ARLINGTON, VA-The long delayed recovery in manufacturing should maintain a robust growth trend throughout 2004, according to the Manufacturers Alliance/MAPI Quarterly Industrial Outlook, a report that analyzes 27 major industries.
First quarter 2004 figures show that 18 of the 27 industries tracked in the report had inflation-adjusted new orders or production above the level of one year ago. While this is a slight retrenchment from 21 industries that showed positive year-over-year growth in the last quarter, in general industries that are growing are doing so at a faster rate while industries that are declining are falling at a slower pace. This number also surpasses the 14 industries that showed growth in third quarter 2003.
Top industry performers, recording double-digit growth, are construction machinery, semiconductors, electronic computer equipment, housing starts and household appliances.
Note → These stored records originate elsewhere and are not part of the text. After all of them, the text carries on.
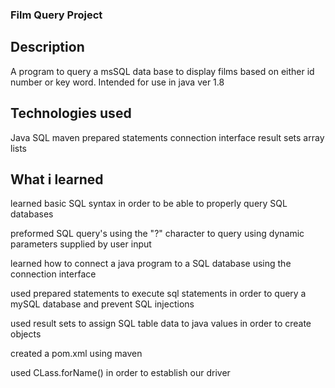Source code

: ### Film Query Project

## Description
A program to query a msSQL data base to display films based on either id number or key word. Intended for use in java ver 1.8
## Technologies used
Java
SQL
maven
prepared statements
connection interface
result sets
array lists
## What i learned
learned basic SQL syntax in order to be able to properly query SQL databases

preformed SQL query's using the "?" character to query using dynamic parameters supplied by user input

learned how to connect a java program to a SQL database using the connection interface

used prepared statements to execute sql statements in order to query a mySQL database and prevent SQL injections

used result sets to assign SQL table data to java values in order to create objects

created a pom.xml using maven

used CLass.forName() in order to establish our driver 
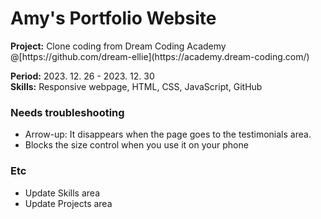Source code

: # Amy's Portfolio Website
 
 <p>
  <strong>Project:</strong> Clone coding from Dream Coding Academy<br>
  @[https://github.com/dream-ellie](https://academy.dream-coding.com/)
 </p>
  
 <p>
  <strong>Period:</strong> 2023. 12. 26 - 2023. 12. 30<br>
  <strong>Skills:</strong> Responsive webpage, HTML, CSS, JavaScript, GitHub
 </p>

 <p>
  <h3>Needs troubleshooting</h3>
  <ul>
   <li>Arrow-up: It disappears when the page goes to the testimonials area.</li>
   <li>Blocks the size control when you use it on your phone</li>
  </ul>
  <h3>Etc</h3>
  <ul>
   <li>Update Skills area</li>
   <li>Update Projects area</li>
  </ul>
 </p>
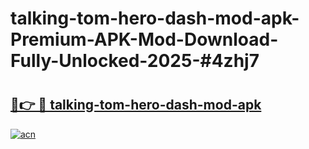 # talking-tom-hero-dash-mod-apk-Premium-APK-Mod-Download-Fully-Unlocked-2025-#4zhj7

# <h2><a href="https://bedroomkl.my?title=talking-tom-hero-dash-mod-apk&ref=1AP">🔗👉 🔴 talking-tom-hero-dash-mod-apk</a></h2>

[![acn](https://github.com/user-attachments/assets/0f9c940e-d8b0-45ae-aac7-cd30a18b3e1c)](https://bedroomkl.my?title=talking-tom-hero-dash-mod-apk&ref=1AP)

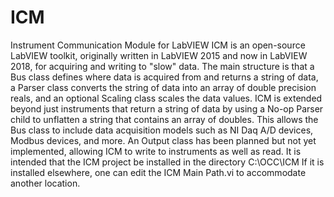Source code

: # ICM
Instrument Communication Module for LabVIEW
ICM is an open-source LabVIEW toolkit, originally written in LabVIEW 2015 and now in LabVIEW 2018, for acquiring and writing to "slow" data. The main structure is that a Bus class defines where data is acquired from and returns a string of data, a Parser class converts the string of data into an array of double precision reals, and an optional Scaling class scales the data values. ICM is extended beyond just instruments that return a string of data by using a No-op Parser child to unflatten a string that contains an array of doubles. This allows the Bus class to include data acquisition models such as NI Daq A/D devices, Modbus devices, and more. An Output class has been planned but not yet implemented, allowing ICM to write to instruments as well as read.
It is intended that the ICM project be installed in the directory  C:\OCC\ICM  If it is installed elsewhere, one can edit the ICM Main Path.vi to accommodate another location.

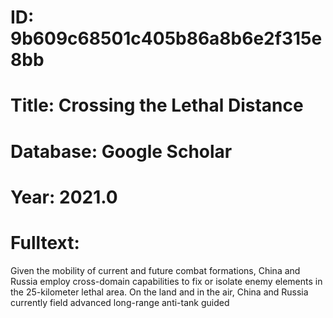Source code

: # ID: 9b609c68501c405b86a8b6e2f315e8bb
# Title: Crossing the Lethal Distance
# Database: Google Scholar
# Year: 2021.0
# Fulltext:
Given the mobility of current and future combat formations, China and Russia employ cross-domain capabilities to fix or isolate enemy elements in the 25-kilometer lethal area.
On the land and in the air, China and Russia currently field advanced long-range anti-tank guided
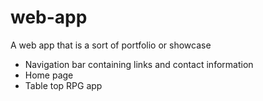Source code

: # web-app
A web app that is a sort of portfolio or showcase
- Navigation bar containing links and contact information
- Home page
- Table top RPG app
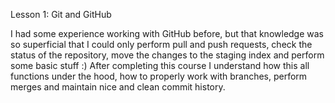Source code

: Lesson 1: Git and GitHub

I had some experience working with GitHub before, but that knowledge was so superficial that I could only perform pull and push requests, check the status of the repository, move the changes to the staging index and perform some basic stuff :) 
After completing this course I understand how this all functions under the hood, how to properly work with branches, perform merges and maintain nice and clean commit history.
Daniel J. Meckstroth, Ph.D., Manufacturers Alliance/MAPI chief economist and author of the analysis, says that 16 industries are in the accelerating growth (recovery) phase of the business cycle, four industries are in the decelerating growth (expansion) phase, one industrial sector appears to be in the accelerating decline (early recession) phase and six industries are in the decelerating decline (late recession or very mild recession) phase of the cycle.
"The report shows that consumer goods industries continue to have solid growth," Meckstroth says. "Just as important, capital equipment spending has rebounded across a broad range of equipment. Equipment investment is an indication that firms are profitable and confident about future business growth."
Double-digit growth is expected in construction machinery (22%), computers (18%) and industrial machinery (12%). Ten other industries are forecast to show moderately strong growth, including iron and steel products production (7%), appliance production (6%), and motor vehicle and parts production (6%).
Only three industries are forecast to have negative change in 2004-aerospace products and parts production, nonresidential structures, and state and local construction spending, each retrenching 1%.
"We forecast that total manufacturing industrial production will increase 5.7% in 2004," Meckstroth says. "Over the next several years, manufacturing will grow faster than the overall economy."